AVAILABLE RECORDS:
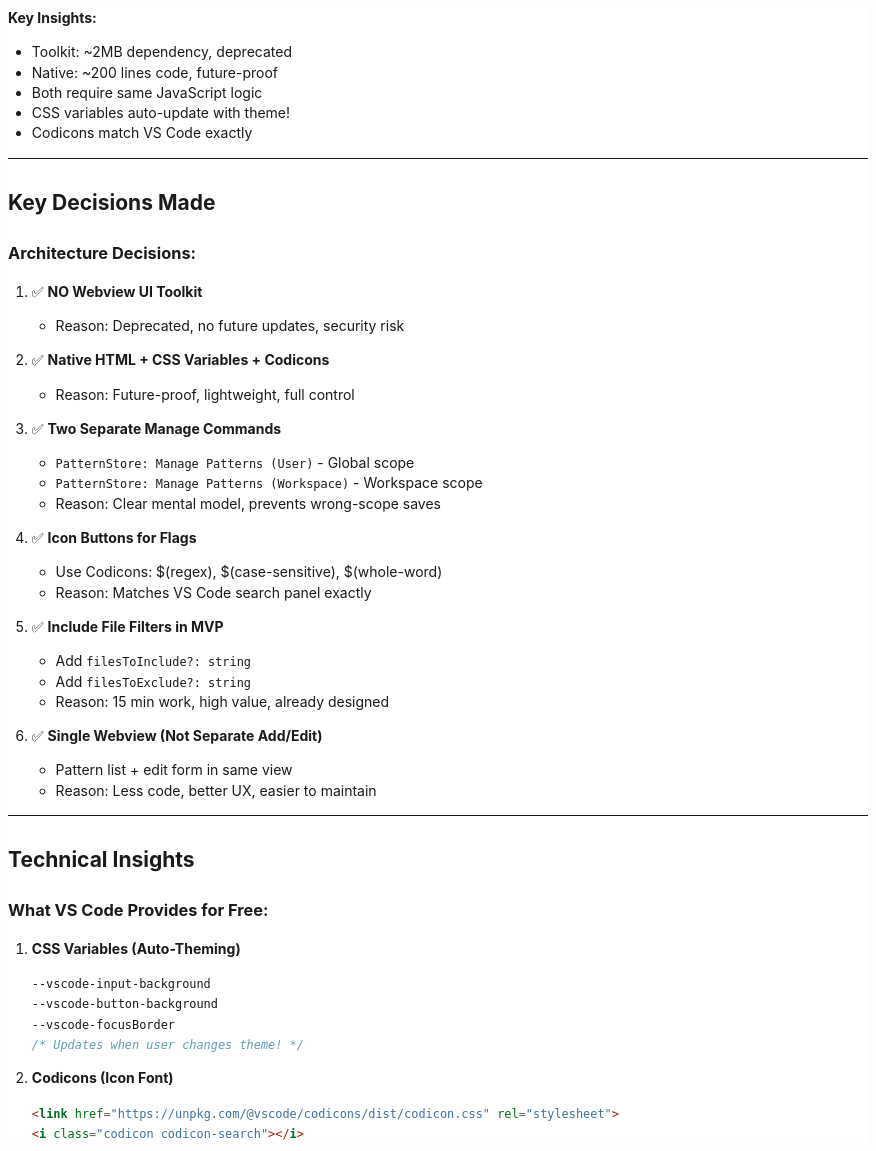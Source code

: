 **Key Insights:**
- Toolkit: ~2MB dependency, deprecated
- Native: ~200 lines code, future-proof
- Both require same JavaScript logic
- CSS variables auto-update with theme!
- Codicons match VS Code exactly

---

## Key Decisions Made

### Architecture Decisions:

1. ✅ **NO Webview UI Toolkit** 
   - Reason: Deprecated, no future updates, security risk
   
2. ✅ **Native HTML + CSS Variables + Codicons**
   - Reason: Future-proof, lightweight, full control

3. ✅ **Two Separate Manage Commands**
   - `PatternStore: Manage Patterns (User)` - Global scope
   - `PatternStore: Manage Patterns (Workspace)` - Workspace scope
   - Reason: Clear mental model, prevents wrong-scope saves

4. ✅ **Icon Buttons for Flags**
   - Use Codicons: $(regex), $(case-sensitive), $(whole-word)
   - Reason: Matches VS Code search panel exactly

5. ✅ **Include File Filters in MVP**
   - Add `filesToInclude?: string`
   - Add `filesToExclude?: string`
   - Reason: 15 min work, high value, already designed

6. ✅ **Single Webview (Not Separate Add/Edit)**
   - Pattern list + edit form in same view
   - Reason: Less code, better UX, easier to maintain

---

## Technical Insights

### What VS Code Provides for Free:

1. **CSS Variables (Auto-Theming)**
   ```css
   --vscode-input-background
   --vscode-button-background
   --vscode-focusBorder
   /* Updates when user changes theme! */
   ```

2. **Codicons (Icon Font)**
   ```html
   <link href="https://unpkg.com/@vscode/codicons/dist/codicon.css" rel="stylesheet">
   <i class="codicon codicon-search"></i>
   ```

WORK TO COMPLETE:
Across the entries above, work out the count of lines that hold the word "background", and state that number alone.

SOLUTION FOR THIS PROBLEM:
2